A 72-year-old female complained of low back and bilateral leg pain without any neurological deficit. Preoperative sagittal contrast-enhanced T1-weighted spinal MRI demonstrated an intradural-extramedullary tumor mass at L4 level (Fig. 3a). The tumor, which was confined to the filum terminale and adherent to the nerve roots, was also visible on preoperative T2-weighted sagittal (arrow) (Fig. 3b) and axial (arrow) (Fig. 3c) MRI scans. The tumor was classified as type I B MPE (extramedullary conus with lumbar nerve root and filum involvement). Postoperative sagittal T2-weighted MRI demonstrated gross total tumor resection (Fig. 3d). The patient reported no low back and leg pain following surgery.

Fig. 3 — Preoperative sagittal contrast-enhanced T1-weighted spinal MRI demonstrating an intradural-extramedullary tumor mass at L4 level (a) confined to filum terminale and adherent to the nerve roots (a). Preoperative T2-weighted sagittal (arrow) (b) and axial (arrow) MRI scans (c) visualizing the tumor confined to the filum terminale and adherent to the nerve roots. Postoperative sagittal T2-weighted MRI showing gross total tumor resection (d).

Case 4

A 56-year-old female presented with low back pain, lower limb numbness, and voiding difficulties. Preoperative sagittal post-contrast T1-weighted MRI of the lumbar spine showed an enhancing solid tumor at L3 level affecting filum terminale and cauda equina (Fig. 4a), which was also shown on post-contrast axial T1-weighted (Fig. 4b) and sagittal T2-weighted (Fig. 4c) MRI scans (arrows). The tumor was classified as type I B MPE (extramedullary conus with lumbar nerve root and filum involvement).

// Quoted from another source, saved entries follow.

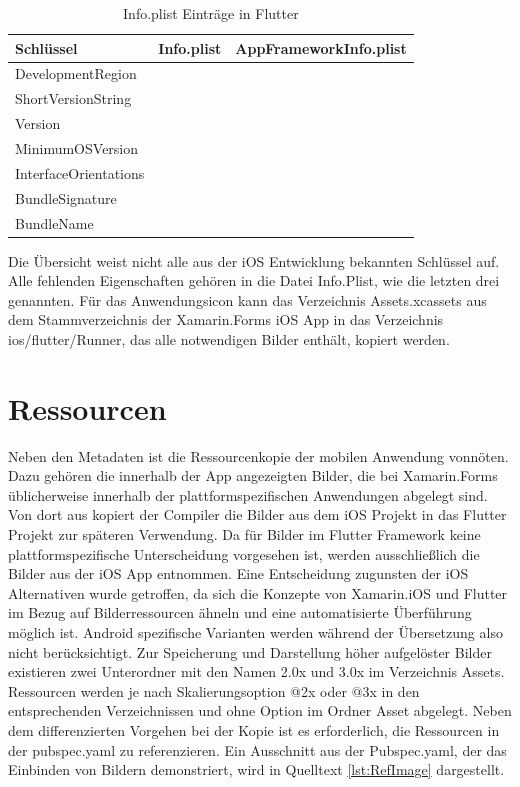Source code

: \begin{table}[!ht]
  \begin{tabularx}{\linewidth}{|l|X|X|}
  \hline

  \textbf{Schlüssel}  &  \textbf{Info.plist} & \textbf{AppFrameworkInfo.plist} \\
\hline
  DevelopmentRegion  		&  					& 		\checkmark	 \\
  ShortVersionString  		&  					& 		\checkmark	 \\
  Version  							&  					& 		\checkmark	 \\
  MinimumOSVersion  		&  					& 		\checkmark	 \\
  
  InterfaceOrientations  		& \checkmark  	&		 					\\
  BundleSignature  			&  \checkmark 	& 							\\
  BundleName  					&  \checkmark 	& 		 					\\
  \hline
\end{tabularx}
\caption{Info.plist Einträge in Flutter}
 \label{tab:InfoPlist}
\end{table}
Die Übersicht weist nicht alle aus der iOS Entwicklung bekannten Schlüssel auf.  Alle fehlenden Eigenschaften gehören in die Datei Info.Plist,  wie die letzten drei genannten. 
Für das Anwendungsicon kann das Verzeichnis Assets.xcassets aus dem Stammverzeichnis der Xamarin.Forms iOS App in das Verzeichnis ios/flutter/Runner, das alle notwendigen Bilder enthält,  kopiert werden. 

\section{Ressourcen}

Neben den Metadaten ist die Ressourcenkopie der mobilen Anwendung vonnöten. 
Dazu gehören die innerhalb der App angezeigten Bilder, die bei Xamarin.Forms
üblicherweise innerhalb der plattformspezifischen Anwendungen abgelegt sind.
Von dort aus kopiert der Compiler die Bilder aus dem iOS Projekt in das Flutter Projekt zur späteren Verwendung.  Da für Bilder im Flutter Framework keine plattformspezifische Unterscheidung vorgesehen ist,  werden ausschließlich die Bilder aus der iOS App entnommen.  Eine Entscheidung zugunsten der iOS Alternativen wurde  getroffen,  da sich die Konzepte von Xamarin.iOS und Flutter im Bezug auf Bilderressourcen ähneln und eine automatisierte Überführung möglich ist.  Android spezifische Varianten werden während der Übersetzung also nicht berücksichtigt.   
Zur Speicherung und Darstellung höher aufgelöster Bilder existieren zwei Unterordner mit den Namen 2.0x und 3.0x im Verzeichnis Assets.  Ressourcen werden je nach Skalierungsoption @2x oder @3x in den entsprechenden Verzeichnissen und ohne Option im Ordner Asset abgelegt.
Neben dem differenzierten Vorgehen bei der Kopie ist es erforderlich,  die Ressourcen in der pubspec.yaml zu referenzieren.  Ein Ausschnitt aus der Pubspec.yaml,  der das Einbinden von Bildern demonstriert,  wird in Quelltext  \ref{lst:RefImage} dargestellt.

Postoperative post-contrast T1-weighted sagittal (Fig. 4d), axial (Fig. 4e), as well as sagittal T2-weighted MRI (Fig. 4f) demonstrated total tumor resection resulting in complete neurological recovery.

Fig. 4 — Preoperative sagittal post-contrast T1-weighted MRI of the lumbar spine showing an enhancing solid tumor at L3 level with engrossment of filum terminale and cauda equina (a), also shown on post-contrast axial T1-weighted (b) and sagittal T2-weighted MRI (c) (arrows). Postoperative post-contrast T1-weighted sagittal (d), axial (e) and sagittal T2-weighted MRI (f) confirming total tumor resection.

Case 5

A 47-year-old female presented with paraparesis, L2 level sensory loss, and bowel incontinence. Preoperative post-contrast sagittal T2-weighted (Fig. 5a) and T1-weighted (Fig. 5b) lumbar spine MRI demonstrated a solid tumor mass at L3 level (arrows). The tumor was classified as type I B MPE (extramedullary conus with lumbar nerve root and filum involvement). Postoperative sagittal T2-weighted MRI confirmed complete tumor resection (Fig. 5c). The patient remained neurologically intact following surgery.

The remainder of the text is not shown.